No hace falta ser un gran analista cinematográfico para percibir que la obra de Béla Tarr tiene una enorme unión con la filosofía, que de hecho va in crescendo hasta culminar con su última obra: El caballo de Turín (2011). En todas las películas de Tarr encontramos a personajes que recitan reflexiones en tono filosófico y que plantean a viva voz dilemas morales o existenciales. Así, resultan inolvidables los discursos de János Valuska en Armonías de Werckmeister (2000) o los del misterioso Irimiás en la propia Sátántangó. Ello, unido a unas larguísimas tomas que recorren calles desoladas de ciudades y pueblos en un contundente gris, dan a las películas del director un enorme tono de solemnidad, de pureza y de elevación. Resulta curioso, sin embargo, cómo Béla Tarr se acerca a esta espiritualidad si lo comparamos con otros directores que trabajan sobre objetivos similares. El director se aleja de la austeridad reinante en la obra de cineastas como Robert Bresson, donde temas como el vacío existencial, la soledad y la angustia se trabajan a través del desnudo de la imagen, alejándola de todo decoro innecesario, como si pudiéramos, así, alcanzar el alma de los personajes. Béla Tarr tampoco se acerca a grandes temas a través de la cotidianidad como lo hace el japonés Yasujiro Ozu a lo largo de toda su carrera. No, él se encuentra mucho más cerca de cineastas como Andrei Tarkovsky, Theo Angelopoulos e incluso Terrence Malick, y Sátántangó es el mejor ejemplo de ello. Claro heredero, además, del legendario director húngaro Miklós Jancsó, Tarr utiliza tomas largas donde la cámara se encuentra en continuo movimiento. Se trata de que la imagen muestre una grandeza (técnica en este caso) similar a la de los temas planteados en el argumento de la obra. Cuando vemos Sátántángo tenemos una continua sensación de magnificencia, de estar ante algo tan inabarcable que no nos cabe en las pupilas, forzado todo ello por planos eternos, oscuridad contrastada y una música de acordeón que haría bailar de tristeza al propio Satán.

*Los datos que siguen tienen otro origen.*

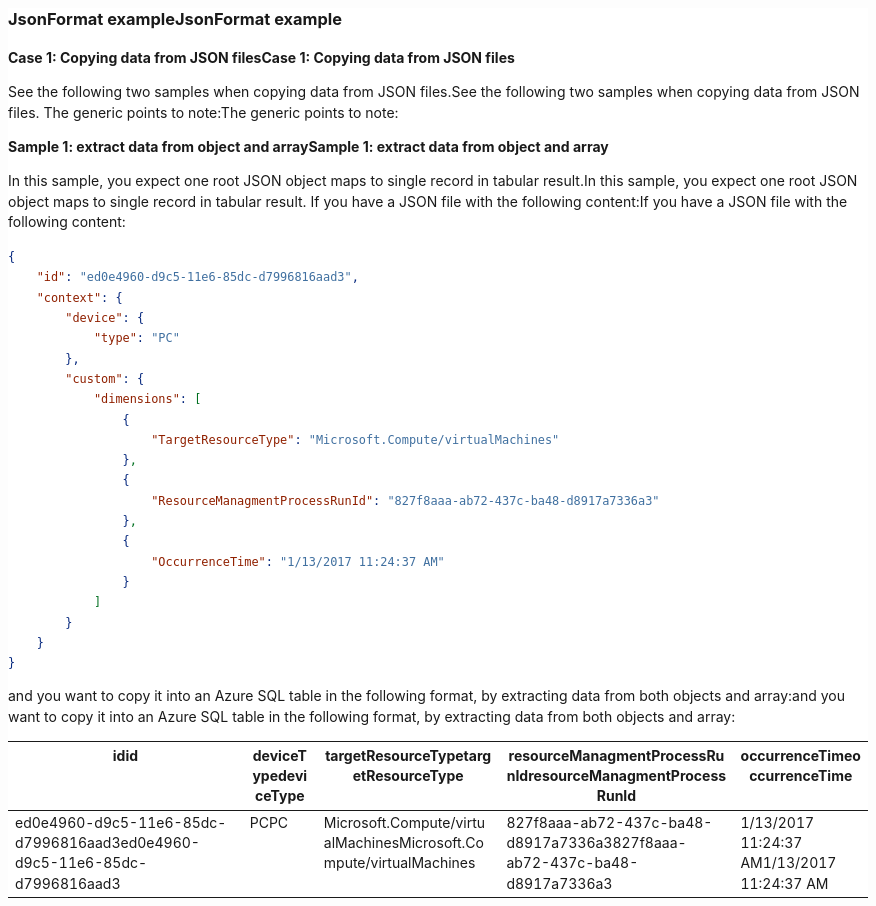 ### <a name="jsonformat-example"></a><span data-ttu-id="15610-236">JsonFormat example</span><span class="sxs-lookup"><span data-stu-id="15610-236">JsonFormat example</span></span>

<span data-ttu-id="15610-237">**Case 1: Copying data from JSON files**</span><span class="sxs-lookup"><span data-stu-id="15610-237">**Case 1: Copying data from JSON files**</span></span>

<span data-ttu-id="15610-238">See the following two samples when copying data from JSON files.</span><span class="sxs-lookup"><span data-stu-id="15610-238">See the following two samples when copying data from JSON files.</span></span> <span data-ttu-id="15610-239">The generic points to note:</span><span class="sxs-lookup"><span data-stu-id="15610-239">The generic points to note:</span></span>

<span data-ttu-id="15610-240">**Sample 1: extract data from object and array**</span><span class="sxs-lookup"><span data-stu-id="15610-240">**Sample 1: extract data from object and array**</span></span>

<span data-ttu-id="15610-241">In this sample, you expect one root JSON object maps to single record in tabular result.</span><span class="sxs-lookup"><span data-stu-id="15610-241">In this sample, you expect one root JSON object maps to single record in tabular result.</span></span> <span data-ttu-id="15610-242">If you have a JSON file with the following content:</span><span class="sxs-lookup"><span data-stu-id="15610-242">If you have a JSON file with the following content:</span></span>  

```json
{
    "id": "ed0e4960-d9c5-11e6-85dc-d7996816aad3",
    "context": {
        "device": {
            "type": "PC"
        },
        "custom": {
            "dimensions": [
                {
                    "TargetResourceType": "Microsoft.Compute/virtualMachines"
                },
                {
                    "ResourceManagmentProcessRunId": "827f8aaa-ab72-437c-ba48-d8917a7336a3"
                },
                {
                    "OccurrenceTime": "1/13/2017 11:24:37 AM"
                }
            ]
        }
    }
}
```
<span data-ttu-id="15610-243">and you want to copy it into an Azure SQL table in the following format, by extracting data from both objects and array:</span><span class="sxs-lookup"><span data-stu-id="15610-243">and you want to copy it into an Azure SQL table in the following format, by extracting data from both objects and array:</span></span>

| <span data-ttu-id="15610-244">id</span><span class="sxs-lookup"><span data-stu-id="15610-244">id</span></span> | <span data-ttu-id="15610-245">deviceType</span><span class="sxs-lookup"><span data-stu-id="15610-245">deviceType</span></span> | <span data-ttu-id="15610-246">targetResourceType</span><span class="sxs-lookup"><span data-stu-id="15610-246">targetResourceType</span></span> | <span data-ttu-id="15610-247">resourceManagmentProcessRunId</span><span class="sxs-lookup"><span data-stu-id="15610-247">resourceManagmentProcessRunId</span></span> | <span data-ttu-id="15610-248">occurrenceTime</span><span class="sxs-lookup"><span data-stu-id="15610-248">occurrenceTime</span></span> |
| --- | --- | --- | --- | --- |
| <span data-ttu-id="15610-249">ed0e4960-d9c5-11e6-85dc-d7996816aad3</span><span class="sxs-lookup"><span data-stu-id="15610-249">ed0e4960-d9c5-11e6-85dc-d7996816aad3</span></span> | <span data-ttu-id="15610-250">PC</span><span class="sxs-lookup"><span data-stu-id="15610-250">PC</span></span> | <span data-ttu-id="15610-251">Microsoft.Compute/virtualMachines</span><span class="sxs-lookup"><span data-stu-id="15610-251">Microsoft.Compute/virtualMachines</span></span> | <span data-ttu-id="15610-252">827f8aaa-ab72-437c-ba48-d8917a7336a3</span><span class="sxs-lookup"><span data-stu-id="15610-252">827f8aaa-ab72-437c-ba48-d8917a7336a3</span></span> | <span data-ttu-id="15610-253">1/13/2017 11:24:37 AM</span><span class="sxs-lookup"><span data-stu-id="15610-253">1/13/2017 11:24:37 AM</span></span> |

Sin duda una de las cuestiones que más me molesta del sector más santificador de la cinefília es su capacidad para aglutinar a todas las películas y cineastas que cumplen ciertos cánones en el mismo cajón. Ya hemos nombrado a varios directores con los que Béla Tarr y Sátántangó tienen relación por su intento de rozar la grandeza de lo inalcanzable a través de una puesta en escena basada en tomas largas y complejas. Sin embargo, se pasa por alto un hecho que convierte a Sátántangó en una obra única incluso dentro de la filmografía del propio director húngaro: su irónico sentido del humor. Y es que Sátántangó es una película sobre la angustia de existir, pero todo buen pesimista oculta un retorcido sentido del humor. Tarr parece jugar con la idea de la miseria abordándola en ocasiones a través de complicadas tomas en las que la cámara se desplaza alrededor de los personajes, quienes sucios y maleducados dicen palabras y hacen acciones realmente obscenas. Imposible encontrar solemnidad en ese largo plano secuencia que termina con un personaje orinando en una esquina mientras la música suena. De igual forma, ese momento en el que la misteriosa Estike observa durante varios minutos bajo la lluvia a sus vecinos borrachos bailando en la taberna, en un plano que parece que no va a acabar nunca, nos lleva a sospechar de las intenciones del director. Estructurada como un tango, dividida en doce partes que cronológicamente se ordenan como seis movimientos hacia adelante y luego seis hacia atrás, hay una extraña sensación de que la acumulación excesiva de pompa y magnificencia en muchas de las escenas esconde algo, ¿nos está invitando momentáneamente Béla Tarr a mirar la parte divertida de la miseria, olvidarnos de todo, y simplemente bailar un tango con Satán?